Under Trump’s direct orders, the MAGA-led House Oversight Committee has spent months conducting a legally hollow investigation into Biden’s use of presidential clemency. Their conclusion? That dozens of Biden’s pardons are “null and void.” Their authority to make such a declaration? None whatsoever.
What might have been another partisan headline quickly became a national embarrassment. On live television, Laura Ingraham—normally a staunch defender of Trump—delivered a pointed reality check to Oversight Chair James Comer, effectively dismantling the committee’s argument in real time.
“You can say they’re null and void all you want,” Ingraham said, “but there’s no legal mechanism for that. No court is going to touch the president’s pardon power. This is political noise, not law.”
Comer visibly deflated. For weeks, he had been acting as Trump’s proxy, leading a futile crusade to retroactively invalidate Biden’s pardons—some of which Trump claims shielded political opponents like Dr. Anthony Fauci or former congressmen Adam Schiff and Adam Kinzinger.
But even conservative legal experts agree with Ingraham. As CNN analyst Joey Jackson bluntly summarized, “Congress cannot reverse a presidential pardon. Never in the history of the republic has one been revoked.” The power of clemency, enshrined in Article II of the U.S. Constitution, is absolute.
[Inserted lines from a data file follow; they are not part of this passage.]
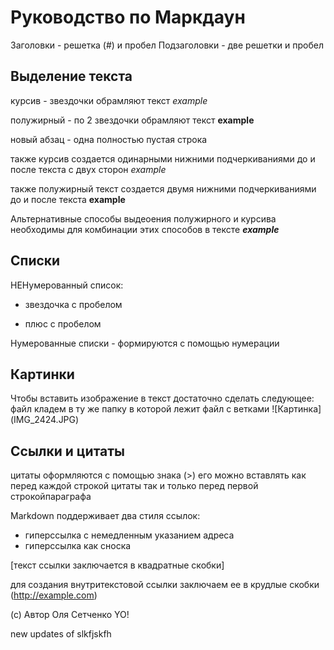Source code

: # Руководство по Маркдаун

Заголовки - решетка (#) и пробел
Подзаголовки - две решетки и пробел 

## Выделение текста

курсив - звездочки обрамляют текст 
*example*

полужирный - по 2 звездочки обрамляют текст
**example**

новый абзац - одна полностью пустая строка

также курсив создается одинарными нижними подчеркиваниями до и после текста с двух сторон
_example_

также полужирный текст создается двумя нижними подчеркиваниями до и после текста
__example__

Альтернативные способы выдеоения полужирного и курсива необходимы для комбинации этих способов в тексте
__*example*__

## Списки

НЕНумерованный список:
* звездочка с пробелом
+ плюс с пробелом

Нумерованные списки - формируются с помощью нумерации

## Картинки

Чтобы вставить изображение в текст достаточно сделать следующее: файл кладем в ту же папку в которой лежит файл с ветками
![Картинка] (IMG_2424.JPG)

## Ссылки и цитаты

цитаты оформляются с помощью знака (>) его можно вставлять как перед каждой строкой цитаты так и только перед первой строкойпараграфа

Markdown поддерживает два стиля ссылок:

* гиперссылка с немедленным указанием адреса
* гиперссылка как сноска 

[текст ссылки заключается в квадратные скобки]

для создания внутритекстовой ссылки заключаем ее в крудлые скобки (http://example.com)

(с) Автор Оля Сетченко YO!

new updates of slkfjskfh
The National Review, no friend to President Biden, reached the same conclusion in an editorial titled “The Outrageous Biden Autopen Scandal.” The publication accused Biden’s team of using an autopen—a mechanical signature device—to approve pardons while suggesting he was in cognitive decline. Yet despite this harsh framing, even the Review conceded the GOP’s crusade was legally meaningless:
“Acts of presidential clemency are final. As scandalous as mass commutations for the undeserving may be, nothing can undo them.”
That single sentence undercut months of MAGA rhetoric. The Review even acknowledged that Biden personally authorized the pardons “broadly speaking,” and that Trump himself had abused clemency “no less egregiously.”
The Wall Street Journal, Fox News’s sister outlet, echoed the sentiment. Their coverage noted that presidents of both parties—including Trump—have long used autopens for routine signatures. Legal scholars interviewed by the paper were unequivocal: there is no constitutional mechanism to invalidate a validly issued pardon.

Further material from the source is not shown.